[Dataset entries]
== Segment start ==
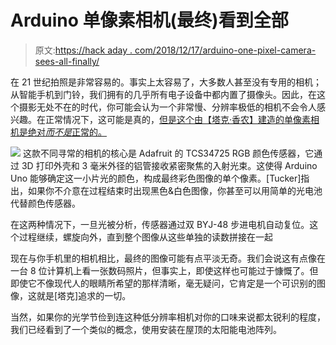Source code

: # Arduino 单像素相机(最终)看到全部

> 原文:[https://hack aday . com/2018/12/17/arduino-one-pixel-camera-sees-all-finally/](https://hackaday.com/2018/12/17/arduino-one-pixel-camera-sees-all-eventually/)

在 21 世纪拍照是非常容易的。事实上太容易了，大多数人甚至没有专用的相机；从智能手机到门铃，我们拥有的几乎所有电子设备中都内置了摄像头。因此，在这个摄影无处不在的时代，你可能会认为一个非常慢、分辨率极低的相机不会令人感兴趣。在正常情况下，这可能是真的，[但是这个由【塔克·香农】建造的单像素相机是绝对*而不是*正常的。](https://github.com/tuckershannon/One-Pixel-Arduino-Camera)

[![](../Images/d1635d74f4588a974e44fdbc42c1b8ab.png)](https://hackaday.com/wp-content/uploads/2018/12/1cam_detail.gif) 这款不同寻常的相机的核心是 Adafruit 的 TCS34725 RGB 颜色传感器，它通过 3D 打印外壳和 3 毫米外径的铝管接收紧密聚焦的入射光束。这使得 Arduino Uno 能够确定这一小片光的颜色，构成最终彩色图像的单个像素。[Tucker]指出，如果你不介意在过程结束时出现黑色&白色图像，你甚至可以用简单的光电池代替颜色传感器。

在这两种情况下，一旦光被分析，传感器通过双 BYJ-48 步进电机自动复位。这个过程继续，螺旋向外，直到整个图像从这些单独的读数拼接在一起

现在与你手机里的相机相比，最终的图像可能有点平淡无奇。我们会说这有点像在一台 8 位计算机上看一张数码照片，但事实上，即使这样也可能过于慷慨了。但即使它不像现代人的眼睛所希望的那样清晰，毫无疑问，它肯定是一个可识别的图像，这就是[塔克]追求的一切。

当然，如果你的光学节俭到连这种低分辨率相机对你的口味来说都太锐利的程度，我们已经看到了一个类似的概念，使用安装在屋顶的太阳能电池阵列。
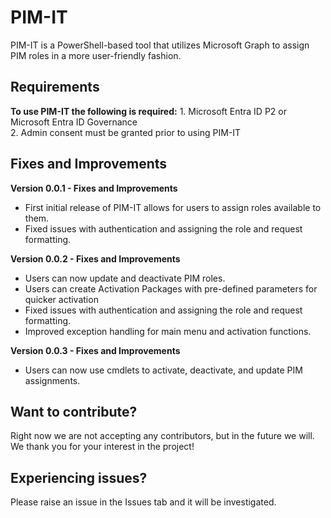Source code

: <h1>PIM-IT</h1>
PIM-IT is a PowerShell-based tool that utilizes Microsoft Graph to assign PIM roles in a more user-friendly fashion.

<h2>Requirements</h2>
<b>To use PIM-IT the following is required:</b>
1. Microsoft Entra ID P2 or Microsoft Entra ID Governance<br>
2. Admin consent must be granted prior to using PIM-IT

<h2>Fixes and Improvements</h2>
<b> Version 0.0.1 - Fixes and Improvements </b>
<ul>
  <li>First initial release of PIM-IT allows for users to assign roles available to them.</li>
  <li>Fixed issues with authentication and assigning the role and request formatting.</li>
</ul>
<b> Version 0.0.2 - Fixes and Improvements </b>
<ul>
  <li>Users can now update and deactivate PIM roles.</li>
  <li>Users can create Activation Packages with pre-defined parameters for quicker activation</li>
  <li>Fixed issues with authentication and assigning the role and request formatting.</li>
  <li>Improved exception handling for main menu and activation functions.</li>
</ul>
<b> Version 0.0.3 - Fixes and Improvements </b>
<ul>
  <li>Users can now use cmdlets to activate, deactivate, and update PIM assignments.</li>
</ul>

<h2>Want to contribute?</h2>
Right now we are not accepting any contributors, but in the future we will. We thank you for your interest in the project!

<h2>Experiencing issues?</h2>
Please raise an issue in the Issues tab and it will be investigated.
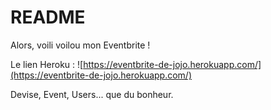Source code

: # README

Alors, voili voilou mon Eventbrite !

Le lien Heroku : ![https://eventbrite-de-jojo.herokuapp.com/](https://eventbrite-de-jojo.herokuapp.com/)

Devise, Event, Users... que du bonheur.
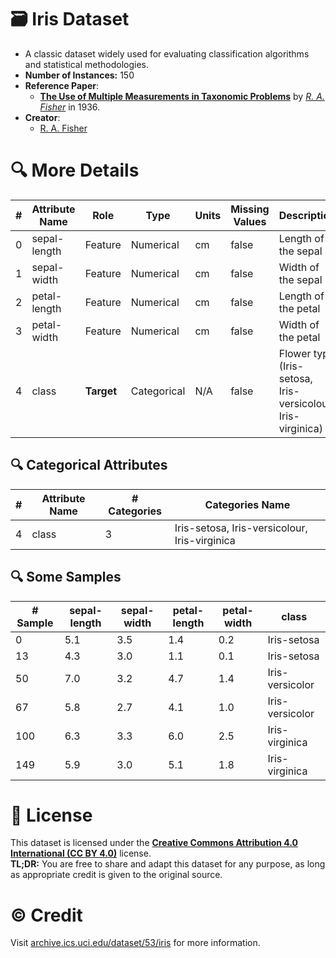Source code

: # 🗃️ Iris Dataset
   - A classic dataset widely used for evaluating classification algorithms and statistical methodologies.  
   - **Number of Instances:** 150
   - **Reference Paper**:
      - [**The Use of Multiple Measurements in Taxonomic Problems**](https://onlinelibrary.wiley.com/doi/abs/10.1111/j.1469-1809.1936.tb02137.x) by [*R. A. Fisher*](https://en.wikipedia.org/wiki/Ronald_Fisher) in 1936.
   - **Creator**:
      - [R. A. Fisher](https://en.wikipedia.org/wiki/Ronald_Fisher)

# 🔍 More Details
<table style="margin: 0 auto;">
   <thead>
      <tr>
         <th style="text-align: center;">#</th>
         <th style="text-align: center;">Attribute Name</th>
         <th style="text-align: center;">Role</th>
         <th style="text-align: center;">Type</th>
         <th style="text-align: center;">Units</th>
         <th style="text-align: center;">Missing Values</th>
         <th style="text-align: center;">Description</th>
      </tr>
   </thead>
   <tbody>
      <tr>
         <td>0</td>
         <td>sepal-length</td>
         <td>Feature</td>
         <td>Numerical</td>
         <td>cm</td>
         <td>false</td>
         <td>Length of the sepal</td>
      </tr>
      <tr>
         <td>1</td>
         <td>sepal-width</td>
         <td>Feature</td>
         <td>Numerical</td>
         <td>cm</td>
         <td>false</td>
         <td>Width of the sepal</td>
      </tr>
      <tr>
         <td>2</td>
         <td>petal-length</td>
         <td>Feature</td>
         <td>Numerical</td>
         <td>cm</td>
         <td>false</td>
         <td>Length of the petal</td>
      </tr>
      <tr>
         <td>3</td>
         <td>petal-width</td>
         <td>Feature</td>
         <td>Numerical</td>
         <td>cm</td>
         <td>false</td>
         <td>Width of the petal</td>
      </tr>
      <tr>
         <td>4</td>
         <td>class</td>
         <td><strong>Target</strong></td>
         <td>Categorical</td>
         <td>N/A</td>
         <td>false</td>
         <td>Flower type (Iris-setosa, Iris-versicolour, Iris-virginica)</td>
      </tr>
   </tbody>
</table>

## 🔍 Categorical Attributes
<table style="margin: 0 auto;">
   <thead>
      <tr>
         <th style="text-align: center;">#</th>
         <th style="text-align: center;">Attribute Name</th>
         <th style="text-align: center;"># Categories</th>
         <th style="text-align: center;">Categories Name</th>
      </tr>
   </thead>
   <tbody>
      <tr>
         <td>4</td>
         <td>class</td>
         <td>3</td>
         <td>Iris-setosa, Iris-versicolour, Iris-virginica</td>
      </tr>
   </tbody>
</table>

## 🔍 Some Samples
<table style="margin: 0 auto;">
   <thead>
      <tr>
         <th style="text-align: center;"># Sample</th>
         <th style="text-align: center;">sepal-length</th>
         <th style="text-align: center;">sepal-width</th>
         <th style="text-align: center;">petal-length</th>
         <th style="text-align: center;">petal-width</th>
         <th style="text-align: center;">class</th>
      </tr>
   </thead>
   <tbody>
      <tr>
         <td>0</td>
         <td>5.1</td>
         <td>3.5</td>
         <td>1.4</td>
         <td>0.2</td>
         <td>Iris-setosa</td>
      </tr>
      <tr>
         <td>13</td>
         <td>4.3</td>
         <td>3.0</td>
         <td>1.1</td>
         <td>0.1</td>
         <td>Iris-setosa</td>
      </tr>
      <tr>
         <td>50</td>
         <td>7.0</td>
         <td>3.2</td>
         <td>4.7</td>
         <td>1.4</td>
         <td>Iris-versicolor</td>
      </tr>
      <tr>
         <td>67</td>
         <td>5.8</td>
         <td>2.7</td>
         <td>4.1</td>
         <td>1.0</td>
         <td>Iris-versicolor</td>
      </tr>
      <tr>
         <td>100</td>
         <td>6.3</td>
         <td>3.3</td>
         <td>6.0</td>
         <td>2.5</td>
         <td>Iris-virginica</td>
      </tr>
      <tr>
         <td>149</td>
         <td>5.9</td>
         <td>3.0</td>
         <td>5.1</td>
         <td>1.8</td>
         <td>Iris-virginica</td>
      </tr>
   </tbody>
</table>

# 📄 License
This dataset is licensed under the [**Creative Commons Attribution 4.0 International (CC BY 4.0)**](https://creativecommons.org/licenses/by/4.0/legalcode) license.  
**TL;DR:** You are free to share and adapt this dataset for any purpose, as long as appropriate credit is given to the original source.

# ©️ Credit
Visit [archive.ics.uci.edu/dataset/53/iris](https://archive.ics.uci.edu/dataset/53/iris) for more information.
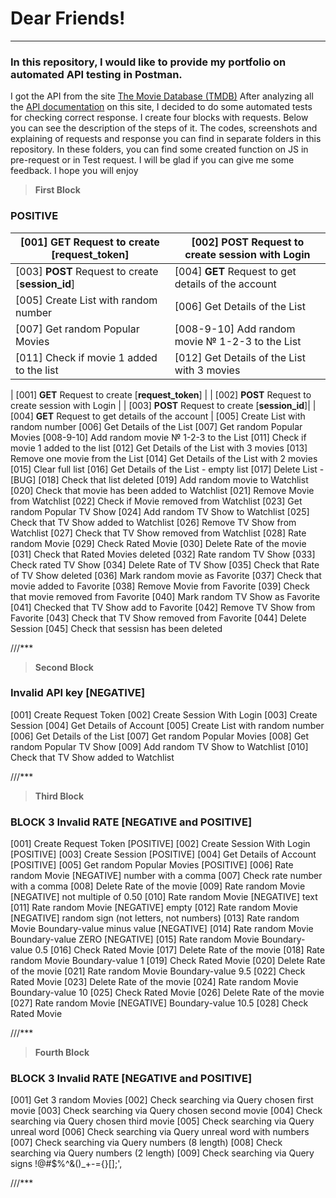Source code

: # Dear Friends!
---
### In this repository, I would like to provide my portfolio on automated API testing in Postman.

I got the API from the site [The Movie Database (TMDB)](https://www.themoviedb.org/)
After analyzing all the [API documentation](https://developers.themoviedb.org/3/getting-started/introduction) on this site, I decided to do some automated tests for checking correct response. I create four blocks with requests. Below you can see the description of the steps of it. The codes, screenshots and explaining of requests and response you can find in separate folders in this repository. In these folders, you can find some created function on JS in pre-request or in Test request. I will be glad if you can give me some feedback. I hope you will enjoy

>__First Block__
### POSITIVE

| [001] __GET__ Request to create [__request_token__] | [002] __POST__ Request to create session with Login |
| - | - |
| [003] __POST__ Request to create [__session_id__] | [004] __GET__ Request to get details of the account |
| [005] Create List with random number | [006] Get Details of the List |
| [007] Get random Popular Movies | [008-9-10] Add random movie № 1-2-3 to the List |
| [011] Check if movie 1 added to the list | [012] Get Details of the List with 3 movies|




| [001] __GET__ Request to create [__request_token__] |
| [002] __POST__ Request to create session with Login |
| [003] __POST__ Request to create [__session_id__]|
| [004] __GET__ Request to get details of the account |
[005] Create List with random number
[006] Get Details of the List
[007] Get random Popular Movies
[008-9-10] Add random movie № 1-2-3 to the List
[011] Check if movie 1 added to the list
[012] Get Details of the List with 3 movies
[013] Remove one movie from the List
[014] Get Details of the List with 2 movies
[015] Clear full list
[016] Get Details of the List - empty list
[017] Delete List -  [BUG]
[018] Check that list deleted
[019] Add random movie to Watchlist
[020] Check that movie has been added to Watchlist
[021] Remove Movie from Watchlist
[022] Check if Movie removed from Watchlist
[023] Get random Popular TV Show
[024] Add random TV Show to Watchlist
[025] Check that TV Show added to Watchlist
[026] Remove TV Show from Watchlist
[027] Check that TV Show removed from Watchlist
[028] Rate random Movie
[029] Check Rated Movie
[030] Delete Rate of the movie
[031] Check that Rated Movies deleted
[032] Rate random TV Show
[033] Check rated TV Show
[034] Delete Rate of TV Show
[035] Check that Rate of TV Show deleted
[036] Mark random movie as Favorite
[037] Check that movie added to Favorite
[038] Remove Movie from Favorite
[039] Check that movie removed from Favorite
[040] Mark random TV Show as Favorite
[041] Checked that TV Show add to Favorite
[042] Remove TV Show from Favorite
[043] Check that TV Show removed from Favorite
[044] Delete Session
[045] Check that sessisn has been deleted

///***
>__Second Block__
### Invalid API key [NEGATIVE]
[001] Create Request Token
[002] Create Session With Login
[003] Create Session
[004] Get Details of Account
[005] Create List with random number
[006] Get Details of the List
[007] Get random Popular Movies
[008] Get random Popular TV Show
[009] Add random TV Show to Watchlist
[010] Check that TV Show added to Watchlist

///***

>__Third Block__
### BLOCK 3 Invalid RATE [NEGATIVE and POSITIVE]
[001] Create Request Token [POSITIVE]
[002] Create Session With Login [POSITIVE]
[003] Create Session [POSITIVE]
[004] Get Details of Account [POSITIVE]
[005] Get random Popular Movies [POSITIVE]
[006] Rate random Movie [NEGATIVE] number with a comma
[007] Check rate number with a comma
[008] Delete Rate of the movie
[009] Rate random Movie [NEGATIVE] not multiple of 0.50
[010] Rate random Movie [NEGATIVE] text
[011] Rate random Movie [NEGATIVE] empty
[012] Rate random Movie [NEGATIVE] random sign (not letters, not numbers)
[013] Rate random Movie Boundary-value minus value  [NEGATIVE]
[014] Rate random Movie Boundary-value ZERO  [NEGATIVE]
[015] Rate random Movie Boundary-value 0.5
[016] Check Rated Movie
[017] Delete Rate of the movie
[018] Rate random Movie Boundary-value 1
[019] Check Rated Movie
[020] Delete Rate of the movie
[021] Rate random Movie Boundary-value 9.5
[022] Check Rated Movie
[023] Delete Rate of the movie
[024] Rate random Movie Boundary-value 10
[025] Check Rated Movie
[026] Delete Rate of the movie
[027] Rate random Movie [NEGATIVE] Boundary-value 10.5
[028] Check Rated Movie

///***

>__Fourth Block__
### BLOCK 3 Invalid RATE [NEGATIVE and POSITIVE]
[001] Get 3 random Movies
[002]  Check searching via Query chosen first movie
[003]  Check searching via Query chosen second movie
[004]  Check searching via Query chosen third movie
[005]  Check searching via Query unreal word
[006]  Check searching via Query unreal word with numbers
[007]  Check searching via Query numbers (8 length)
[008]  Check searching via Query numbers (2 length)
[009]  Check searching via Query signs !@#$%^&()_+-={}[];',

///***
== Segment end ==
### EXERCISE PROMPT
Your output should be the lines above from the one that contains "2. Admin consent" through the one that contains "# 🗃️ Iris Dataset", word for word, with pictures left out.

### RESPONSE TO THE TASK
2. Admin consent must be granted prior to using PIM-IT

<h2>Fixes and Improvements</h2>
<b> Version 0.0.1 - Fixes and Improvements </b>
<ul>
  <li>First initial release of PIM-IT allows for users to assign roles available to them.</li>
  <li>Fixed issues with authentication and assigning the role and request formatting.</li>
</ul>
<b> Version 0.0.2 - Fixes and Improvements </b>
<ul>
  <li>Users can now update and deactivate PIM roles.</li>
  <li>Users can create Activation Packages with pre-defined parameters for quicker activation</li>
  <li>Fixed issues with authentication and assigning the role and request formatting.</li>
  <li>Improved exception handling for main menu and activation functions.</li>
</ul>
<b> Version 0.0.3 - Fixes and Improvements </b>
<ul>
  <li>Users can now use cmdlets to activate, deactivate, and update PIM assignments.</li>
</ul>

<h2>Want to contribute?</h2>
Right now we are not accepting any contributors, but in the future we will. We thank you for your interest in the project!

<h2>Experiencing issues?</h2>
Please raise an issue in the Issues tab and it will be investigated.
Source code

: # README

Alors, voili voilou mon Eventbrite !

Le lien Heroku : ![https://eventbrite-de-jojo.herokuapp.com/](https://eventbrite-de-jojo.herokuapp.com/)

Devise, Event, Users... que du bonheur.
Source code

: # 🗃️ Iris Dataset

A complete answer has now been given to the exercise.